After Merrill Lynch, it was Citigroup’s turn this week to lead the subprime mess rally. But Merrill Lynch too continued to be in the headlines. The subprime story once again started after CIBC World Market downgraded Citigroup. Estimates that the company will have to raise more than $30 billion by either selling assets, cutting its dividend or raising capital imparted a sense of feeling that all in still not so well in the financial market.

Merrill Lynch also fell and continued to be in the news after its chief executive Stan O’Neal resigned. Also on Friday, 2 November, Deutsche Securities downgraded Merrill Lynch to Hold from Buy amid its concerns that new write-downs of the company for collateralized debt obligations could approach $10 billion.

All financial stocks – Citigroup, AIG, JP Morgan and American Express ended considerably lower for the week spurring of a huge sell-off both on Thursday, 1 November and Friday, 2 November.

On the earnings front, Dow component Verizon beat market expectations. On the other hand, cereal maker Kellogs reported earnings beating estimates but issued FY 2008 guidance that was below expectations. P&G missed on meeting Wall Street estimates and it started a huge sell-off in the market on Tuesday, 30 October.

Another important Dow component which failed to keep up to Wall Street’s expectations was Exxon Mobil. The company announced that third-quarter income fell 10% as the rising cost of oil raised expenses. It was the worst drop in profit for the company in three years and the company could not get comparative better price for its products.

Among major economic news hitting the market during the week, the Labor Department reported on Friday that non-farm payrolls rose 166,000 in October (against an expected increase of 80,000). The September increase in payrolls was revised slightly lower, but it did not negate the strong October gain. The unemployment rate remained at a low 4.7%.

Also, the Conference Board's reading on consumer confidence fell to 95.6 for October from 99.8 in September, amid record oil prices and persisting weakness in the housing market. This was against a consensus estimate which called for an increase to 99 or 100.

Third quarter real GDP rose at a 3.9% annual rate.
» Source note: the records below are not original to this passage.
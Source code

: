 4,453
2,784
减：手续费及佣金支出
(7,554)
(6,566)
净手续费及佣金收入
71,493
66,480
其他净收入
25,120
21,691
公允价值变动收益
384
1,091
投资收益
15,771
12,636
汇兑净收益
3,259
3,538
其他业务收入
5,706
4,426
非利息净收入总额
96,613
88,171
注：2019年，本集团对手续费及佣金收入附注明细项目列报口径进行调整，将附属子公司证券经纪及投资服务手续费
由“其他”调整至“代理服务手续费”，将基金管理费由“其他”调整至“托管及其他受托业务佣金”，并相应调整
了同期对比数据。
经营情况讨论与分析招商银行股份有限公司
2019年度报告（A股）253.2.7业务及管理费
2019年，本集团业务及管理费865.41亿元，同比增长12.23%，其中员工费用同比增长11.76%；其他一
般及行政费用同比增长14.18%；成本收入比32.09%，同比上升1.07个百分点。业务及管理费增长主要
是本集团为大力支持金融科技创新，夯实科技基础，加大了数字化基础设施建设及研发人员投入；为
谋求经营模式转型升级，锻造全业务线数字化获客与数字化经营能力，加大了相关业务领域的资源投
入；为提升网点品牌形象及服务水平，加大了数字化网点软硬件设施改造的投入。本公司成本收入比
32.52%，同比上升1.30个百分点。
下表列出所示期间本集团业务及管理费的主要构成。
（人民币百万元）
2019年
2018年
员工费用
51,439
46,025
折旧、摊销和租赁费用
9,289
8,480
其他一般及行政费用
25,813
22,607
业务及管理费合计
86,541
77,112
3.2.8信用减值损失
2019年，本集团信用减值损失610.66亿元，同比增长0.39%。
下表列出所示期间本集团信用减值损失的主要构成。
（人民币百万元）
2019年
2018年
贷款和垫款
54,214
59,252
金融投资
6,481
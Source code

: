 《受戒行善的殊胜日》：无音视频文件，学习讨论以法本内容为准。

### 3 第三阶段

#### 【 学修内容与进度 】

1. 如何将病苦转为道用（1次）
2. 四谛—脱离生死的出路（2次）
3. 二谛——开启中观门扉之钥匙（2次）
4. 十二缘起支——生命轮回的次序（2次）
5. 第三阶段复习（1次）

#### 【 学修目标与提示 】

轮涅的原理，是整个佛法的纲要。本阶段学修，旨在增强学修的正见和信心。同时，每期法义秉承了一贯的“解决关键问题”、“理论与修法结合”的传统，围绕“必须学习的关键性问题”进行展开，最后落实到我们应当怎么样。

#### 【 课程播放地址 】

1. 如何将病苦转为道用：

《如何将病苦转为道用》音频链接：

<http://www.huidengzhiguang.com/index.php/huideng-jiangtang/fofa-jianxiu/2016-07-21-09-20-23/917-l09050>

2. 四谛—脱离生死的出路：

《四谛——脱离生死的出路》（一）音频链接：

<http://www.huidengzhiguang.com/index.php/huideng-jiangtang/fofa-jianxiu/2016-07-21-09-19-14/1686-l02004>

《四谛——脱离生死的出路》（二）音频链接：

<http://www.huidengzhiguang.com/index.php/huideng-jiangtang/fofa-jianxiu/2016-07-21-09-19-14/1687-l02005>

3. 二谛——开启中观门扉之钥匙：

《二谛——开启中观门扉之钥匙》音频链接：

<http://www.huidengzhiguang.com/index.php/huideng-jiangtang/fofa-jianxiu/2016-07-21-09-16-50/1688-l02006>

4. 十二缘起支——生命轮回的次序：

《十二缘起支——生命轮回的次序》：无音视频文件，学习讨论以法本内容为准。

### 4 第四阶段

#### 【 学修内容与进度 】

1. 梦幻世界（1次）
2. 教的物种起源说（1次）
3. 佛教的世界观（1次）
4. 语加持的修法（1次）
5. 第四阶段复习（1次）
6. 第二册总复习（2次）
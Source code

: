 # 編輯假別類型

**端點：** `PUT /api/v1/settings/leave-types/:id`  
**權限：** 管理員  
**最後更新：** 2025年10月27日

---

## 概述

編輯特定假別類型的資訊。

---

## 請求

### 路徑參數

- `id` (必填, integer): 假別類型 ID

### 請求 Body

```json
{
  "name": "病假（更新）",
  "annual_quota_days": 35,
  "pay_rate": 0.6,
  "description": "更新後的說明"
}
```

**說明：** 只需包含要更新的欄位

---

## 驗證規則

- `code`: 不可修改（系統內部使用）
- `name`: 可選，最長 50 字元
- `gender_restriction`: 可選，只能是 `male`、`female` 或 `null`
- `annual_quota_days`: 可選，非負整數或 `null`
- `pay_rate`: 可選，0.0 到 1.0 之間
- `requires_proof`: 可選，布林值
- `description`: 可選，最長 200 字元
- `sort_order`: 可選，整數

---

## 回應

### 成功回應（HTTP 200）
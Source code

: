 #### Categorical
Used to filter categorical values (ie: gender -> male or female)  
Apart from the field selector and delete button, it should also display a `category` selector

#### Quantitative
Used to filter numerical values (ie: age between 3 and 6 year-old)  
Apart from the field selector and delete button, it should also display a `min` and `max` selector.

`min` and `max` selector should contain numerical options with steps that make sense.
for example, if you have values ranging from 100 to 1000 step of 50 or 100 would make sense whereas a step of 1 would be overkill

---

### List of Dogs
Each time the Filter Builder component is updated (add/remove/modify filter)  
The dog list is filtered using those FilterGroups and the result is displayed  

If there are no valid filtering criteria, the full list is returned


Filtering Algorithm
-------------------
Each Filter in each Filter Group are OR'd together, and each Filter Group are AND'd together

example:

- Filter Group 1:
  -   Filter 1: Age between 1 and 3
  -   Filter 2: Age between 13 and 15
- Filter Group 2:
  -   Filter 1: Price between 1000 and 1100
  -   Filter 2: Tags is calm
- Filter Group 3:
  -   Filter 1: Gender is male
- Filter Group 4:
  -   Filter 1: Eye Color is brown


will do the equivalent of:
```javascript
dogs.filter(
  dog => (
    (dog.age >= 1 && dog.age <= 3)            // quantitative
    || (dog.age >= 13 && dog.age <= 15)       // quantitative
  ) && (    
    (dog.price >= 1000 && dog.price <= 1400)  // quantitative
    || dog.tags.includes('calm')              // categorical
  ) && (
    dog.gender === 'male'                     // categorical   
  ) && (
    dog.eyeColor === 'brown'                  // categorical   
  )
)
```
Also good news came from the fact that GDP deflator (inflation measure) was up at just a 0.8% annual rate in the quarter. The figures were quite surprising in nature given the nature of housing slump and sub prime mess market has witnessed this quarter.

The only economic news that led to some metal stocks losing ground was the Institute of Supply Management. The ISM data showed that manufacturing in USA expanded at its slowest pace since March because of tight credit conditions and a housing downturn. The dollar fell against most of its rival currencies. The Institute for Supply Management's factory index fell to 50.9, against an expectation of 51.5.

Executive Summary

For the week, indices ended mixed. Dow and S&P 500 slipped while Nasdaq was almost unchanged. DJIx closed down by 1.6% and S&P 500 closed down by 1.7%. Nasdaq gained a paltry 0.2%. Credit-related upheaval in the financial market once again spurted sell-off in the market. P&G and Exxon Mobil were two big Dow names that reported below-expected earnings during the week.

Crude for December delivery gained $2.44 to a record close of $95.93 a barrel, while the benchmark gold contract rallied to close above $800 at their highest level in nearly 28 years, finishing up $14.80 to end at $808.50 an ounce.

For the year, Dow is up by 9.1%, Nasdaq is up by 16.4% and S&P 500 is up by 6.4%.